The expected answer is a verbatim transcription of the lines below, beginning with the first and ending with the line that holds "1. Click **Download**.", without pictures.

(Saved data entries)
########################################

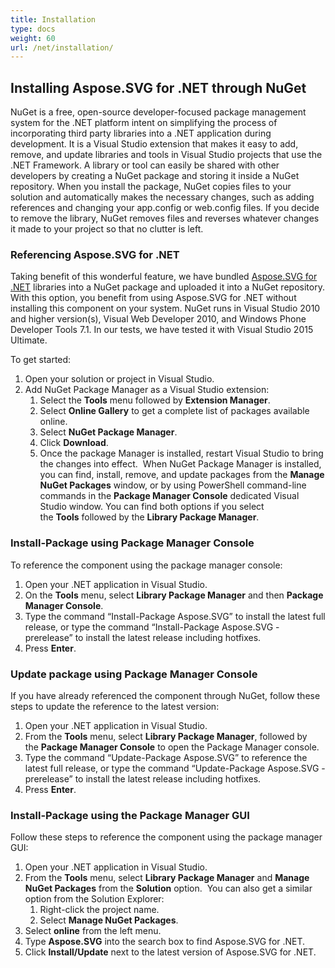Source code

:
 ```yaml
---
title: Installation
type: docs
weight: 60
url: /net/installation/
---
```


## **Installing Aspose.SVG for .NET through NuGet**
NuGet is a free, open-source developer-focused package management system for the .NET platform intent on simplifying the process of incorporating third party libraries into a .NET application during development. It is a Visual Studio extension that makes it easy to add, remove, and update libraries and tools in Visual Studio projects that use the .NET Framework. A library or tool can easily be shared with other developers by creating a NuGet package and storing it inside a NuGet repository. When you install the package, NuGet copies files to your solution and automatically makes the necessary changes, such as adding references and changing your app.config or web.config files. If you decide to remove the library, NuGet removes files and reverses whatever changes it made to your project so that no clutter is left.
### **Referencing Aspose.SVG for .NET**
Taking benefit of this wonderful feature, we have bundled [Aspose.SVG for .NET](https://www.nuget.org/packages/Aspose.SVG) libraries into a NuGet package and uploaded it into a NuGet repository. With this option, you benefit from using Aspose.SVG for .NET without installing this component on your system. NuGet runs in Visual Studio 2010 and higher version(s), Visual Web Developer 2010, and Windows Phone Developer Tools 7.1. In our tests, we have tested it with Visual Studio 2015 Ultimate.

To get started:

1. Open your solution or project in Visual Studio.
1. Add NuGet Package Manager as a Visual Studio extension:
   1. Select the **Tools** menu followed by **Extension Manager**.
   1. Select **Online Gallery** to get a complete list of packages available online.
   1. Select **NuGet Package Manager**.
   1. Click **Download**.
   1. Once the package Manager is installed, restart Visual Studio to bring the changes into effect. 
      When NuGet Package Manager is installed, you can find, install, remove, and update packages from the **Manage NuGet Packages** window, or by using PowerShell command-line commands in the **Package Manager Console** dedicated Visual Studio window. You can find both options if you select the **Tools** followed by the **Library Package Manager**.
### **Install-Package using Package Manager Console**
To reference the component using the package manager console:

1. Open your .NET application in Visual Studio.
1. On the **Tools** menu, select **Library Package Manager** and then **Package Manager Console**.
1. Type the command “Install-Package Aspose.SVG” to install the latest full release, or type the command “Install-Package Aspose.SVG -prerelease” to install the latest release including hotfixes.
1. Press **Enter**.
### **Update package using Package Manager Console**
If you have already referenced the component through NuGet, follow these steps to update the reference to the latest version:

1. Open your .NET application in Visual Studio.
1. From the **Tools** menu, select **Library Package Manager**, followed by the **Package Manager Console** to open the Package Manager console.
1. Type the command “Update-Package Aspose.SVG” to reference the latest full release, or type the command “Update-Package Aspose.SVG -prerelease” to install the latest release including hotfixes.
1. Press **Enter**.
### **Install-Package using the Package Manager GUI**
Follow these steps to reference the component using the package manager GUI:

1. Open your .NET application in Visual Studio.
1. From the **Tools** menu, select **Library Package Manager** and **Manage NuGet Packages** from the **Solution** option. 
   You can also get a similar option from the Solution Explorer:
   1. Right-click the project name.
   1. Select **Manage NuGet Packages**.
1. Select **online** from the left menu.
1. Type **Aspose.SVG** into the search box to find Aspose.SVG for .NET.
1. Click **Install/Update** next to the latest version of Aspose.SVG for .NET.
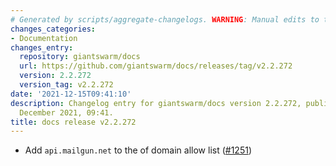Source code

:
 ```yaml
---
# Generated by scripts/aggregate-changelogs. WARNING: Manual edits to this files will be overwritten.
changes_categories:
- Documentation
changes_entry:
  repository: giantswarm/docs
  url: https://github.com/giantswarm/docs/releases/tag/v2.2.272
  version: 2.2.272
  version_tag: v2.2.272
date: '2021-12-15T09:41:10'
description: Changelog entry for giantswarm/docs version 2.2.272, published on 15
  December 2021, 09:41.
title: docs release v2.2.272
---
```


- Add `api.mailgun.net` to the of domain allow list ([#1251](https://github.com/giantswarm/docs/pull/1251))
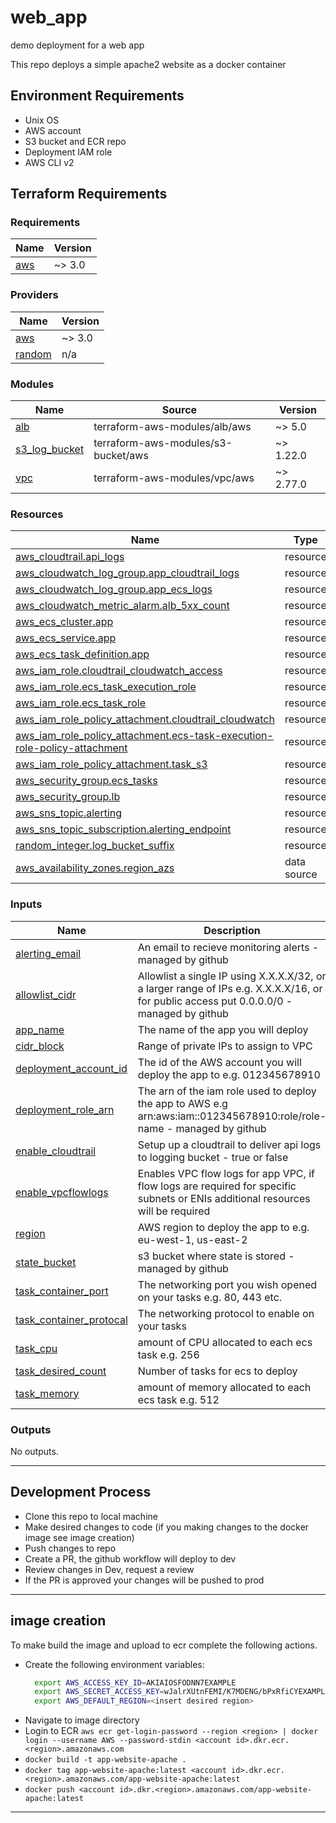 # web_app
demo deployment for a web app

This repo deploys a simple apache2 website as a docker container 

## Environment Requirements
* Unix OS
* AWS account
* S3 bucket and ECR repo
* Deployment IAM role
* AWS CLI v2


## Terraform Requirements

### Requirements

| Name | Version |
|------|---------|
| <a name="requirement_aws"></a> [aws](#requirement\_aws) | ~> 3.0 |

### Providers

| Name | Version |
|------|---------|
| <a name="provider_aws"></a> [aws](#provider\_aws) | ~> 3.0 |
| <a name="provider_random"></a> [random](#provider\_random) | n/a |

### Modules

| Name | Source | Version |
|------|--------|---------|
| <a name="module_alb"></a> [alb](#module\_alb) | terraform-aws-modules/alb/aws | ~> 5.0 |
| <a name="module_s3_log_bucket"></a> [s3\_log\_bucket](#module\_s3\_log\_bucket) | terraform-aws-modules/s3-bucket/aws | ~> 1.22.0 |
| <a name="module_vpc"></a> [vpc](#module\_vpc) | terraform-aws-modules/vpc/aws | ~> 2.77.0 |

### Resources

| Name | Type |
|------|------|
| [aws_cloudtrail.api_logs](https://registry.terraform.io/providers/hashicorp/aws/latest/docs/resources/cloudtrail) | resource |
| [aws_cloudwatch_log_group.app_cloudtrail_logs](https://registry.terraform.io/providers/hashicorp/aws/latest/docs/resources/cloudwatch_log_group) | resource |
| [aws_cloudwatch_log_group.app_ecs_logs](https://registry.terraform.io/providers/hashicorp/aws/latest/docs/resources/cloudwatch_log_group) | resource |
| [aws_cloudwatch_metric_alarm.alb_5xx_count](https://registry.terraform.io/providers/hashicorp/aws/latest/docs/resources/cloudwatch_metric_alarm) | resource |
| [aws_ecs_cluster.app](https://registry.terraform.io/providers/hashicorp/aws/latest/docs/resources/ecs_cluster) | resource |
| [aws_ecs_service.app](https://registry.terraform.io/providers/hashicorp/aws/latest/docs/resources/ecs_service) | resource |
| [aws_ecs_task_definition.app](https://registry.terraform.io/providers/hashicorp/aws/latest/docs/resources/ecs_task_definition) | resource |
| [aws_iam_role.cloudtrail_cloudwatch_access](https://registry.terraform.io/providers/hashicorp/aws/latest/docs/resources/iam_role) | resource |
| [aws_iam_role.ecs_task_execution_role](https://registry.terraform.io/providers/hashicorp/aws/latest/docs/resources/iam_role) | resource |
| [aws_iam_role.ecs_task_role](https://registry.terraform.io/providers/hashicorp/aws/latest/docs/resources/iam_role) | resource |
| [aws_iam_role_policy_attachment.cloudtrail_cloudwatch](https://registry.terraform.io/providers/hashicorp/aws/latest/docs/resources/iam_role_policy_attachment) | resource |
| [aws_iam_role_policy_attachment.ecs-task-execution-role-policy-attachment](https://registry.terraform.io/providers/hashicorp/aws/latest/docs/resources/iam_role_policy_attachment) | resource |
| [aws_iam_role_policy_attachment.task_s3](https://registry.terraform.io/providers/hashicorp/aws/latest/docs/resources/iam_role_policy_attachment) | resource |
| [aws_security_group.ecs_tasks](https://registry.terraform.io/providers/hashicorp/aws/latest/docs/resources/security_group) | resource |
| [aws_security_group.lb](https://registry.terraform.io/providers/hashicorp/aws/latest/docs/resources/security_group) | resource |
| [aws_sns_topic.alerting](https://registry.terraform.io/providers/hashicorp/aws/latest/docs/resources/sns_topic) | resource |
| [aws_sns_topic_subscription.alerting_endpoint](https://registry.terraform.io/providers/hashicorp/aws/latest/docs/resources/sns_topic_subscription) | resource |
| [random_integer.log_bucket_suffix](https://registry.terraform.io/providers/hashicorp/random/latest/docs/resources/integer) | resource |
| [aws_availability_zones.region_azs](https://registry.terraform.io/providers/hashicorp/aws/latest/docs/data-sources/availability_zones) | data source |

### Inputs

| Name | Description | Type | Default | Required |
|------|-------------|------|---------|:--------:|
| <a name="input_alerting_email"></a> [alerting\_email](#input\_alerting\_email) | An email to recieve monitoring alerts - managed by github | `string` | n/a | yes |
| <a name="input_allowlist_cidr"></a> [allowlist\_cidr](#input\_allowlist\_cidr) | Allowlist a single IP using X.X.X.X/32, or a larger range of IPs e.g. X.X.X.X/16, or for public access put 0.0.0.0/0 - managed by github | `string` | n/a | yes |
| <a name="input_app_name"></a> [app\_name](#input\_app\_name) | The name of the app you will deploy | `string` | `"app"` | no |
| <a name="input_cidr_block"></a> [cidr\_block](#input\_cidr\_block) | Range of private IPs to assign to VPC | `string` | `"10.0.0.0/16"` | no |
| <a name="input_deployment_account_id"></a> [deployment\_account\_id](#input\_deployment\_account\_id) | The id of the AWS account you will deploy the app to e.g. 012345678910 | `string` | n/a | yes |
| <a name="input_deployment_role_arn"></a> [deployment\_role\_arn](#input\_deployment\_role\_arn) | The arn of the iam role used to deploy the app to AWS e.g arn:aws:iam::012345678910:role/role-name - managed by github | `string` | n/a | yes |
| <a name="input_enable_cloudtrail"></a> [enable\_cloudtrail](#input\_enable\_cloudtrail) | Setup up a cloudtrail to deliver api logs to logging bucket - true or false | `bool` | n/a | yes |
| <a name="input_enable_vpcflowlogs"></a> [enable\_vpcflowlogs](#input\_enable\_vpcflowlogs) | Enables VPC flow logs for app VPC, if flow logs are required for specific subnets or ENIs additional resources will be required | `bool` | n/a | yes |
| <a name="input_region"></a> [region](#input\_region) | AWS region to deploy the app to e.g. eu-west-1, us-east-2 | `string` | `"eu-west-1"` | no |
| <a name="input_state_bucket"></a> [state\_bucket](#input\_state\_bucket) | s3 bucket where state is stored - managed by github | `string` | n/a | yes |
| <a name="input_task_container_port"></a> [task\_container\_port](#input\_task\_container\_port) | The networking port you wish opened on your tasks e.g. 80, 443 etc. | `number` | `80` | no |
| <a name="input_task_container_protocal"></a> [task\_container\_protocal](#input\_task\_container\_protocal) | The networking protocol to enable on your tasks | `string` | `"tcp"` | no |
| <a name="input_task_cpu"></a> [task\_cpu](#input\_task\_cpu) | amount of CPU allocated to each ecs task e.g. 256 | `number` | n/a | yes |
| <a name="input_task_desired_count"></a> [task\_desired\_count](#input\_task\_desired\_count) | Number of tasks for ecs to deploy | `number` | n/a | yes |
| <a name="input_task_memory"></a> [task\_memory](#input\_task\_memory) | amount of memory allocated to each ecs task e.g. 512 | `number` | n/a | yes |

### Outputs

No outputs.

---

## Development Process
* Clone this repo to local machine
* Make desired changes to code (if you making changes to the docker image see image creation)
* Push changes to repo
* Create a PR, the github workflow will deploy to dev
* Review changes in Dev, request a review
* If the PR is approved your changes will be pushed to prod
  

---

## image creation
To make build the image and upload to ecr complete the following actions.
* Create the following environment variables:
  ```bash
    export AWS_ACCESS_KEY_ID=AKIAIOSFODNN7EXAMPLE
    export AWS_SECRET_ACCESS_KEY=wJalrXUtnFEMI/K7MDENG/bPxRfiCYEXAMPLEKEY
    export AWS_DEFAULT_REGION=<insert desired region>
  ```
* Navigate to image directory
* Login to ECR `aws ecr get-login-password --region <region> | docker login --username AWS --password-stdin <account id>.dkr.ecr.<region>.amazonaws.com`
* `docker build -t app-website-apache .`
* `docker tag app-website-apache:latest <account id>.dkr.ecr.<region>.amazonaws.com/app-website-apache:latest`
* `docker push <account id>.dkr.<region>.amazonaws.com/app-website-apache:latest`

---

########################################

* RESULT FOR THIS TASK
Source code

:
 ```yaml
---
title: Installation
type: docs
weight: 60
url: /net/installation/
---
```


## **Installing Aspose.SVG for .NET through NuGet**
NuGet is a free, open-source developer-focused package management system for the .NET platform intent on simplifying the process of incorporating third party libraries into a .NET application during development. It is a Visual Studio extension that makes it easy to add, remove, and update libraries and tools in Visual Studio projects that use the .NET Framework. A library or tool can easily be shared with other developers by creating a NuGet package and storing it inside a NuGet repository. When you install the package, NuGet copies files to your solution and automatically makes the necessary changes, such as adding references and changing your app.config or web.config files. If you decide to remove the library, NuGet removes files and reverses whatever changes it made to your project so that no clutter is left.
### **Referencing Aspose.SVG for .NET**
Taking benefit of this wonderful feature, we have bundled [Aspose.SVG for .NET](https://www.nuget.org/packages/Aspose.SVG) libraries into a NuGet package and uploaded it into a NuGet repository. With this option, you benefit from using Aspose.SVG for .NET without installing this component on your system. NuGet runs in Visual Studio 2010 and higher version(s), Visual Web Developer 2010, and Windows Phone Developer Tools 7.1. In our tests, we have tested it with Visual Studio 2015 Ultimate.

To get started:

1. Open your solution or project in Visual Studio.
1. Add NuGet Package Manager as a Visual Studio extension:
   1. Select the **Tools** menu followed by **Extension Manager**.
   1. Select **Online Gallery** to get a complete list of packages available online.
   1. Select **NuGet Package Manager**.
   1. Click **Download**.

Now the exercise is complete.